One can publish on Zenodo, universities and authors can band together and split the difference: divide the cost of hosting and / or optionally paid peer review.
>paid peer review

What? Elsevier doesn't pay reviewers either.

I know, what I'm saying is if universities band together, they can arrange for reviewers to be paid, so that authors at all universities start a discussion when they are assigned to review for Elsevier... for free.
Sadly the publication metric is sick and made the overwhelming majority of published scientific papers, I am sadly a co-author of a paper that I know for a fact can't be reproduced because the underlying data has been stressed enough to show what the main writer wanted to show.

And it's not even the authors fault the system is like that. Research isn't just about saying "hey we found this works", but also about "we wasted 3 years, it doesn't work sadly". Yet, the second option does not lead to the same impact, because if something doesn't work it's not going to be reproduced and thus quoted.

Proof that it does not work is still an interesting result! However, I think you meant to say that if you failed to show that it works, it often also means you cannot proof that it doesn't work. And then you indeed have nothing worth publishing.
Say you're researching some material to have some behaviour. It doesn't have it.

You're not gonna be published on high impact journals with data that doesn't move the field, even though as you point out the information is as valuable.

but a preventing the field from sliding in the gutter could be rewarded in principle.
it could be quoted by say medical insurance companies, or by patent offices, but that would mean a wider quotation scope.

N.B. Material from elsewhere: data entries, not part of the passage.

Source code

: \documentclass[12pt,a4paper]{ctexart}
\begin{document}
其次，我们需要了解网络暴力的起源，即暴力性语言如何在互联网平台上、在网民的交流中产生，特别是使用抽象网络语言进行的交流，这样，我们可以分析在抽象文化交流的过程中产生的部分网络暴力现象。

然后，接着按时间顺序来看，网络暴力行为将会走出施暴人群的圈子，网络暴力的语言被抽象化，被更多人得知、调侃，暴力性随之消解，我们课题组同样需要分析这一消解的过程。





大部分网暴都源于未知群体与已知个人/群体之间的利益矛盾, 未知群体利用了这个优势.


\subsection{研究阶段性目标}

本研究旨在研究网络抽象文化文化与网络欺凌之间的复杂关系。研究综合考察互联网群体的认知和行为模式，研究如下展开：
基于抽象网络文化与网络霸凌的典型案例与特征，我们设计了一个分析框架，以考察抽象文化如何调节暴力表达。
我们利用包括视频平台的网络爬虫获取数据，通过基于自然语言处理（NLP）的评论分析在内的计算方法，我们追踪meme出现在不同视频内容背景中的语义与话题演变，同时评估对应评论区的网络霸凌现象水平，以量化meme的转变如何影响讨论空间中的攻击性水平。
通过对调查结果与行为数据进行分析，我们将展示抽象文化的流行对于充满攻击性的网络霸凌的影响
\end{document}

a less extreme widening of scope would be just the research funds that apply or deny grants for research: suppose a flurry of papers investigates the superconductive behavior of a piece of meteorite, and you're the one to kill the buzz with your negative result, then future grant denials could cite your boring negative result.

A lot government funding stipulates open access publication of some form.

https://en.wikipedia.org/wiki/Open-access_mandate

"Open Access" includes formats that shift the cost from the readers to the authors: https://en.wikipedia.org/wiki/Article_processing_charge

So the publisher still gets a significant amount of money, albeit often paid by the institution of the author.